• [Work task]:
The answer should hold only the line with "Einzugsdatum, Auszugsdatum, Datum" and each line after it through the last line of the material, exactly.
[Opening Data supplied section]
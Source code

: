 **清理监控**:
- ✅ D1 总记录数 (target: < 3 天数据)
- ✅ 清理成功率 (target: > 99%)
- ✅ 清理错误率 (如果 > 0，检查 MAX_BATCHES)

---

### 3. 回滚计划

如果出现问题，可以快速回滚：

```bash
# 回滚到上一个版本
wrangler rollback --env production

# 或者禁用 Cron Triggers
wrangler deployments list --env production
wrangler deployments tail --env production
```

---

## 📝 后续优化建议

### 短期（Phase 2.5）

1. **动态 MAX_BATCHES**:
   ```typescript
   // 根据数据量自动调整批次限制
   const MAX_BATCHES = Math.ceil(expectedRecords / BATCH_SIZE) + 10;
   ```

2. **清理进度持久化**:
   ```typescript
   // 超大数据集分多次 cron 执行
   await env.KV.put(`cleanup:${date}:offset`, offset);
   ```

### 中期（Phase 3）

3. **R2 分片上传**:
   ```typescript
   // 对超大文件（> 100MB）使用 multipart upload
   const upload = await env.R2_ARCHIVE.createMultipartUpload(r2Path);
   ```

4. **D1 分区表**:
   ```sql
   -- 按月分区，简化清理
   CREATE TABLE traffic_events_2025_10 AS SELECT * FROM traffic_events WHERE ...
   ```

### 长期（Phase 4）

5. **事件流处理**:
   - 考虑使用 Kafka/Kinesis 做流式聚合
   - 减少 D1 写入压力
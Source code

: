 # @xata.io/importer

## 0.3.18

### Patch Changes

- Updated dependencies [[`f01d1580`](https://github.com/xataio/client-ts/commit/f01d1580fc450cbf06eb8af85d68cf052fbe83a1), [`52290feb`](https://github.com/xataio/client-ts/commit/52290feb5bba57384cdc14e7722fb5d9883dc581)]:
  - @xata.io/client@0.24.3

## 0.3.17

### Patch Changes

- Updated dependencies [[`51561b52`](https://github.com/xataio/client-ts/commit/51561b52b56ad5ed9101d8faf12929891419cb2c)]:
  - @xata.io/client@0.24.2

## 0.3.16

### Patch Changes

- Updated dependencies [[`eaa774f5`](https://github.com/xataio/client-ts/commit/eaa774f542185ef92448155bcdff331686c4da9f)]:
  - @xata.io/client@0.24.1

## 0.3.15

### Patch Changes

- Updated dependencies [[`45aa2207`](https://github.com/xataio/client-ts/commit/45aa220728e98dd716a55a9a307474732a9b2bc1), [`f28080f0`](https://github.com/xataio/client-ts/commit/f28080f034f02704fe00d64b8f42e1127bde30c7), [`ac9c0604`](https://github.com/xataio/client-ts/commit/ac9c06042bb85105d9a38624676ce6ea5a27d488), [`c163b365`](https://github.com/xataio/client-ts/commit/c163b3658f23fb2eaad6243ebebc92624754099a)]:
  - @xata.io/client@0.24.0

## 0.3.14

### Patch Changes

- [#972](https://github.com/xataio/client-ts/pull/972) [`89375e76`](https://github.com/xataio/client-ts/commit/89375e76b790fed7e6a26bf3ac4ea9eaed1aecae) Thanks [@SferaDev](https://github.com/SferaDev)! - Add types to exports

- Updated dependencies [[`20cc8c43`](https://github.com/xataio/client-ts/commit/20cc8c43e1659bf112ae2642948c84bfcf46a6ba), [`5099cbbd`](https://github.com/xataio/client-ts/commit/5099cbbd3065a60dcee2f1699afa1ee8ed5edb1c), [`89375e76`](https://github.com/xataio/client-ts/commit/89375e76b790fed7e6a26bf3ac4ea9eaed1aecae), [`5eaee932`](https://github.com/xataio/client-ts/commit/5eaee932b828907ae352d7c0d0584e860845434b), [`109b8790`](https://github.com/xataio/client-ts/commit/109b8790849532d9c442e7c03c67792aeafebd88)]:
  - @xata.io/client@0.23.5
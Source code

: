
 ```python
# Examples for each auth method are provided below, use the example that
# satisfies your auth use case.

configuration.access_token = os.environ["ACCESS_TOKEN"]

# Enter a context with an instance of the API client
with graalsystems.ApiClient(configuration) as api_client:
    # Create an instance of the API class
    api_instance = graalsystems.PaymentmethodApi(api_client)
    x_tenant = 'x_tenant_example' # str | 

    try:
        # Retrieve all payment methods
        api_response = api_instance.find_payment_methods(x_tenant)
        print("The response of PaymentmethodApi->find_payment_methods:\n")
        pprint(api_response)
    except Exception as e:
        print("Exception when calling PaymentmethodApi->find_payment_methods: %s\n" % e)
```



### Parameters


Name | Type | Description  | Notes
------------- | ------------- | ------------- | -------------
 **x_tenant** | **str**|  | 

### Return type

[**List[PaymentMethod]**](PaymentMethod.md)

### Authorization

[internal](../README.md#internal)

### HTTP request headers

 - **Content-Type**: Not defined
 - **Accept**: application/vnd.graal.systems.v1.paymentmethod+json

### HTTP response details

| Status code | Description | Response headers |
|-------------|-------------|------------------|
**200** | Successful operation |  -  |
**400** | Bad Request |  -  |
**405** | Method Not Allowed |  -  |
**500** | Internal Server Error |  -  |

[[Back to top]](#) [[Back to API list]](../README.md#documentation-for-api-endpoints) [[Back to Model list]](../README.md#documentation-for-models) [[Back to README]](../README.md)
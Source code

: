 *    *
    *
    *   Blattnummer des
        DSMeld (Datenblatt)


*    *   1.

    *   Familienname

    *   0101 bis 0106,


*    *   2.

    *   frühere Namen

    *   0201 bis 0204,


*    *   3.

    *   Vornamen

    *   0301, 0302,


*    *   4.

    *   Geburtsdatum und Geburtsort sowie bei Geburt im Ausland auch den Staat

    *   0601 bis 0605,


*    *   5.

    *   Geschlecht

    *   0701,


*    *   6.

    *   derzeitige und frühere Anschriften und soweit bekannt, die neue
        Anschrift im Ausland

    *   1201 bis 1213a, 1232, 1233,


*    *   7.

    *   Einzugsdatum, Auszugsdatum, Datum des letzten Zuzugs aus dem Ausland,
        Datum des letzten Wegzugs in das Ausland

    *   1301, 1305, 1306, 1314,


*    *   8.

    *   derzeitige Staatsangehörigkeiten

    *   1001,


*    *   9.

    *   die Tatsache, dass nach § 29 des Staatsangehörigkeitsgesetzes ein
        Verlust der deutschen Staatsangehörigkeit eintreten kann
[Closing Data supplied section]
• [Completed exercise]:
    *   Einzugsdatum, Auszugsdatum, Datum des letzten Zuzugs aus dem Ausland,
        Datum des letzten Wegzugs in das Ausland

    *   1301, 1305, 1306, 1314,


*    *   8.

    *   derzeitige Staatsangehörigkeiten

    *   1001,


*    *   9.

    *   die Tatsache, dass nach § 29 des Staatsangehörigkeitsgesetzes ein
        Verlust der deutschen Staatsangehörigkeit eintreten kann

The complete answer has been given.